Highly Elevated Incidence of Status Epilepticus in the Canadian Arctic: 2009-2020
Abstract number :
2.368
Submission category :
17. Public Health
Year :
2021
Submission ID :
1825589
Source :
www.aesnet.org
Presentation date :
12/5/2021 12:00:00 PM
Published date :
Nov 22, 2021, 06:44 AM
Authors :
Marcus Ng, MD, FRCPC - University of Manitoba; Milena Pavlova, MD - Associate Professor of Neurology, Neurology, Brigham and Women's Hospital
Rationale: The World Health Organization (WHO), International League Against Epilepsy (ILAE), and International Bureau for Epilepsy have called epilepsy a public health imperative, with appropriate emphasis on low-to-middle income countries (LMIC). Although Canada is a high-income country (HIC), health resources are not distributed uniformly and the Arctic may be overlooked. Therefore we examined the incidence of status epilepticus (SE) in a well-defined Canadian Arctic region.
Methods: This study takes epidemiologic advantage of the Kivalliq Region’s geographical isolation, which is accessible only by air. All SE patients requiring emergency care are consistently flown 1,200-1,900 kilometres to a single designated hospital in a distinct southern part of Canada for further management and electroencephalography (EEG). We conducted a retrospective database and chart review at this “bottleneck” hospital to identify patients with seizure(s) severe enough to justify emergency airborne medical evacuation over a 11.25 year period from 2009-2020.

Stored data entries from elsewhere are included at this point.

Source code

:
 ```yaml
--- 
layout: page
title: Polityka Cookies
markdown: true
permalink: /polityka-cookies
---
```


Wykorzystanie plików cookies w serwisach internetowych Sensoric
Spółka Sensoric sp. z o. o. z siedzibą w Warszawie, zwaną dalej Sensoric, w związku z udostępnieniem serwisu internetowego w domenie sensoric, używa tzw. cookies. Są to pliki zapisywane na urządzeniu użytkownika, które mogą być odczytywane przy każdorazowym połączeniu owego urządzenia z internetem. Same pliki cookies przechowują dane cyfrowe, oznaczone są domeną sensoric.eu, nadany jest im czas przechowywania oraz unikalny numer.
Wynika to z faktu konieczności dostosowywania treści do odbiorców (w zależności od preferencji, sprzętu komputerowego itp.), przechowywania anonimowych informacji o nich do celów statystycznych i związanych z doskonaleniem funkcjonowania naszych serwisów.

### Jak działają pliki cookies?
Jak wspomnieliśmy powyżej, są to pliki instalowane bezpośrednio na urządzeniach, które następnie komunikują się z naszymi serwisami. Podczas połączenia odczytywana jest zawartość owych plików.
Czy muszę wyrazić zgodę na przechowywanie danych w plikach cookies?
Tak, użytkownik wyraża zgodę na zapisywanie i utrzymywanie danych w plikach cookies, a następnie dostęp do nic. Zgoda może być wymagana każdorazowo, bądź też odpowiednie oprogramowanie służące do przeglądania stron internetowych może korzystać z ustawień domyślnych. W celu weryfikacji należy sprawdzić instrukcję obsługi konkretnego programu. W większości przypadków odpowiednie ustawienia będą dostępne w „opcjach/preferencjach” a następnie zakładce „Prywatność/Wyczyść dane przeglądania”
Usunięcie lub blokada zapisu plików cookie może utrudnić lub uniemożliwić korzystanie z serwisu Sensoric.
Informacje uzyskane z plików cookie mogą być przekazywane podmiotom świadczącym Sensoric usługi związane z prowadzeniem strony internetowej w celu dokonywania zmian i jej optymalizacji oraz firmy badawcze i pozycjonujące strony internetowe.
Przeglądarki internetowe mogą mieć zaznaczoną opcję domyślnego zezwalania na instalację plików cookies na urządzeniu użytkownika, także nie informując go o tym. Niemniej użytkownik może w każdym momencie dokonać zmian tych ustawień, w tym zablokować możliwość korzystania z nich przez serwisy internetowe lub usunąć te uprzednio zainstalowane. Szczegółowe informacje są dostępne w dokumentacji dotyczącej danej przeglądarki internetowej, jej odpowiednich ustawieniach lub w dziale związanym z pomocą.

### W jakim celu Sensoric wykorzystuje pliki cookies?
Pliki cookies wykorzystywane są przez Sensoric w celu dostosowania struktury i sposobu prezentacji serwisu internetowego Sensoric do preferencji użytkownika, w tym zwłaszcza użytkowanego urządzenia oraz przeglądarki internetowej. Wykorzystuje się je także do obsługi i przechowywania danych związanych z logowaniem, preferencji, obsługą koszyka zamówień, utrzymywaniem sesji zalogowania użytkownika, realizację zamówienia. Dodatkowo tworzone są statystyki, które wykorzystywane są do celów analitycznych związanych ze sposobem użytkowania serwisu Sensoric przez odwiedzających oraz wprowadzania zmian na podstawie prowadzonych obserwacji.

Results: Screening 40,392 EEGs yielded 117 distinct medical evacuations for “operational SE” from 99 patients to derive SE incidences of 99.9 evacuations per 100,000/year, and 84.5 patients per 100,000/year. Average time from seizure onset to EEG was 3.2 days. Only 16.2% of SE patients had known epilepsy. Considering only “confirmed SE” cases meeting ILAE criteria, or with persistently epileptiform EEG despite days of empiric treatment, incidence was 77.7 evacuations per 100,000/year and 64.9 patients per 100,000/year.

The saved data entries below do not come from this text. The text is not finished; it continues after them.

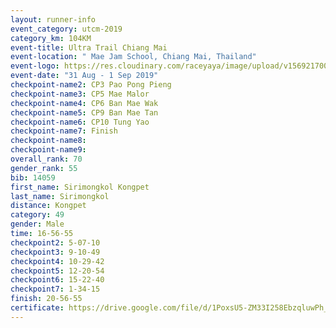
 ```yaml
---
layout: runner-info 
event_category: utcm-2019 
category_km: 104KM 
event-title: Ultra Trail Chiang Mai 
event-location: " Mae Jam School, Chiang Mai, Thailand" 
event-logo: https://res.cloudinary.com/raceyaya/image/upload/v1569217001/logo/ultra-trail-chiangmai_ay7efp.jpg 
event-date: "31 Aug - 1 Sep 2019" 
checkpoint-name2: CP3 Pao Pong Pieng 
checkpoint-name3: CP5 Mae Malor 
checkpoint-name4: CP6 Ban Mae Wak  
checkpoint-name5: CP9 Ban Mae Tan 
checkpoint-name6: CP10 Tung Yao 
checkpoint-name7: Finish 
checkpoint-name8: 
checkpoint-name9: 
overall_rank: 70
gender_rank: 55
bib: 14059
first_name: Sirimongkol Kongpet
last_name: Sirimongkol
distance: Kongpet
category: 49
gender: Male
time: 16-56-55
checkpoint2: 5-07-10
checkpoint3: 9-10-49
checkpoint4: 10-29-42
checkpoint5: 12-20-54
checkpoint6: 15-22-40
checkpoint7: 1-34-15
finish: 20-56-55
certificate: https://drive.google.com/file/d/1PoxsU5-ZM33I258EbzqluwPh_tZe9Diz/view?usp=sharing
---
```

Conclusions: The Kivalliq Region has among the highest known SE incidence rates in the world, but only a fraction of SE patients had a known history of epilepsy. Our findings are consistent with a very high Arctic burden of epilepsy amidst clinical under-recognition of epilepsy and systemic under-resourcing of epilepsy care.
Funding: Please list any funding that was received in support of this abstract.: None.